* What this task involves *
Repeat the material exactly, every line of it.

━━━ Input material ━━━

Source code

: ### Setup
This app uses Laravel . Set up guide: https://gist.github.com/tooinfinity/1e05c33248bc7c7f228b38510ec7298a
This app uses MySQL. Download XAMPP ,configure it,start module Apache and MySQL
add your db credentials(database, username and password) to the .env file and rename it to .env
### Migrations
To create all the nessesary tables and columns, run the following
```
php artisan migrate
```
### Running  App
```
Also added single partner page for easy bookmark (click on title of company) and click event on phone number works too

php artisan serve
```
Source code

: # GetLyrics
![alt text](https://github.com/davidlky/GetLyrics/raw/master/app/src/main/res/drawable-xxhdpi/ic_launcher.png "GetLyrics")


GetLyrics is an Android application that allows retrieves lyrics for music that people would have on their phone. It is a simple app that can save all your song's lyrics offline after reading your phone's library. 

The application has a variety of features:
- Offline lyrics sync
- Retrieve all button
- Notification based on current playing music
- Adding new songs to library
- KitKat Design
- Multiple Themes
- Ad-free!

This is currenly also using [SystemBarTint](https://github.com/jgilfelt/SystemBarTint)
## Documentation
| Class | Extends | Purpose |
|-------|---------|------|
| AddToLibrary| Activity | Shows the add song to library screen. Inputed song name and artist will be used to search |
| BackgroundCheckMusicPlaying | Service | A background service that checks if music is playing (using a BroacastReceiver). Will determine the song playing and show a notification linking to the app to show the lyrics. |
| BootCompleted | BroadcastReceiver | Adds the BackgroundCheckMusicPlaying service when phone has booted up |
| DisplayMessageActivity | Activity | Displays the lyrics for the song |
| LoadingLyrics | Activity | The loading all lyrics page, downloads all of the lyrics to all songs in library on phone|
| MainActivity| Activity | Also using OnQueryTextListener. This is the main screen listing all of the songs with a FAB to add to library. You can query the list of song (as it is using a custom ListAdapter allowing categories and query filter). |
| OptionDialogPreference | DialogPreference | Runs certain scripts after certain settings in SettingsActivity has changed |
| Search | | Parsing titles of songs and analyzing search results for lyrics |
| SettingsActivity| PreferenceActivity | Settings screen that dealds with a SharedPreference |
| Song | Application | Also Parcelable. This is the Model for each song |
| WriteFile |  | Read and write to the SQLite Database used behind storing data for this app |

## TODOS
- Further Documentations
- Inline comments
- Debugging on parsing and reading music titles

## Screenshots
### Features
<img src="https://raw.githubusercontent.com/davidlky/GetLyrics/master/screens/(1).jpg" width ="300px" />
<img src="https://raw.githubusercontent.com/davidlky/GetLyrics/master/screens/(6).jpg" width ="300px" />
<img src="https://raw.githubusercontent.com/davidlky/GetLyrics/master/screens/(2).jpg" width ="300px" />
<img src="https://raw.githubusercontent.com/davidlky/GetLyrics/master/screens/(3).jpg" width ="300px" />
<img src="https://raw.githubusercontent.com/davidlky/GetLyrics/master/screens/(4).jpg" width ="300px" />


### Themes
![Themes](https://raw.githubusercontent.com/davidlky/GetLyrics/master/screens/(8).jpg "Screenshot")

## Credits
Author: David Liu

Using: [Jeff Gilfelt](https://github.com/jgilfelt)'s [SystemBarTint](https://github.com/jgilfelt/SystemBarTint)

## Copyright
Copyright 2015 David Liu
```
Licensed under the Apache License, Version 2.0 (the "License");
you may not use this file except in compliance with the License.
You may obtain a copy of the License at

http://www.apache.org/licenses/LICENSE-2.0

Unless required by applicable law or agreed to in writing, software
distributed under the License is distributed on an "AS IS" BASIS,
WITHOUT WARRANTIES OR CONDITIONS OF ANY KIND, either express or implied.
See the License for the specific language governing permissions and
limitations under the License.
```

━━━

* Answer to this task *
Source code

: ### Setup
This app uses Laravel . Set up guide: https://gist.github.com/tooinfinity/1e05c33248bc7c7f228b38510ec7298a
This app uses MySQL. Download XAMPP ,configure it,start module Apache and MySQL
add your db credentials(database, username and password) to the .env file and rename it to .env
### Migrations
To create all the nessesary tables and columns, run the following
```
php artisan migrate
```
### Running  App
```
Also added single partner page for easy bookmark (click on title of company) and click event on phone number works too

php artisan serve
```
Source code

: # GetLyrics
![alt text](https://github.com/davidlky/GetLyrics/raw/master/app/src/main/res/drawable-xxhdpi/ic_launcher.png "GetLyrics")


GetLyrics is an Android application that allows retrieves lyrics for music that people would have on their phone. It is a simple app that can save all your song's lyrics offline after reading your phone's library. 

The application has a variety of features:
- Offline lyrics sync
- Retrieve all button
- Notification based on current playing music
- Adding new songs to library
- KitKat Design
- Multiple Themes
- Ad-free!

This is currenly also using [SystemBarTint](https://github.com/jgilfelt/SystemBarTint)
## Documentation
| Class | Extends | Purpose |
|-------|---------|------|
| AddToLibrary| Activity | Shows the add song to library screen. Inputed song name and artist will be used to search |
| BackgroundCheckMusicPlaying | Service | A background service that checks if music is playing (using a BroacastReceiver). Will determine the song playing and show a notification linking to the app to show the lyrics. |
| BootCompleted | BroadcastReceiver | Adds the BackgroundCheckMusicPlaying service when phone has booted up |
| DisplayMessageActivity | Activity | Displays the lyrics for the song |
| LoadingLyrics | Activity | The loading all lyrics page, downloads all of the lyrics to all songs in library on phone|
| MainActivity| Activity | Also using OnQueryTextListener. This is the main screen listing all of the songs with a FAB to add to library. You can query the list of song (as it is using a custom ListAdapter allowing categories and query filter). |
| OptionDialogPreference | DialogPreference | Runs certain scripts after certain settings in SettingsActivity has changed |
| Search | | Parsing titles of songs and analyzing search results for lyrics |
| SettingsActivity| PreferenceActivity | Settings screen that dealds with a SharedPreference |
| Song | Application | Also Parcelable. This is the Model for each song |
| WriteFile |  | Read and write to the SQLite Database used behind storing data for this app |

## TODOS
- Further Documentations
- Inline comments
- Debugging on parsing and reading music titles

## Screenshots
### Features
<img src="https://raw.githubusercontent.com/davidlky/GetLyrics/master/screens/(1).jpg" width ="300px" />
<img src="https://raw.githubusercontent.com/davidlky/GetLyrics/master/screens/(6).jpg" width ="300px" />
<img src="https://raw.githubusercontent.com/davidlky/GetLyrics/master/screens/(2).jpg" width ="300px" />
<img src="https://raw.githubusercontent.com/davidlky/GetLyrics/master/screens/(3).jpg" width ="300px" />
<img src="https://raw.githubusercontent.com/davidlky/GetLyrics/master/screens/(4).jpg" width ="300px" />


### Themes
![Themes](https://raw.githubusercontent.com/davidlky/GetLyrics/master/screens/(8).jpg "Screenshot")

## Credits
Author: David Liu

Using: [Jeff Gilfelt](https://github.com/jgilfelt)'s [SystemBarTint](https://github.com/jgilfelt/SystemBarTint)

## Copyright
Copyright 2015 David Liu
```
Licensed under the Apache License, Version 2.0 (the "License");
you may not use this file except in compliance with the License.
You may obtain a copy of the License at

http://www.apache.org/licenses/LICENSE-2.0

Unless required by applicable law or agreed to in writing, software
distributed under the License is distributed on an "AS IS" BASIS,
WITHOUT WARRANTIES OR CONDITIONS OF ANY KIND, either express or implied.
See the License for the specific language governing permissions and
limitations under the License.
```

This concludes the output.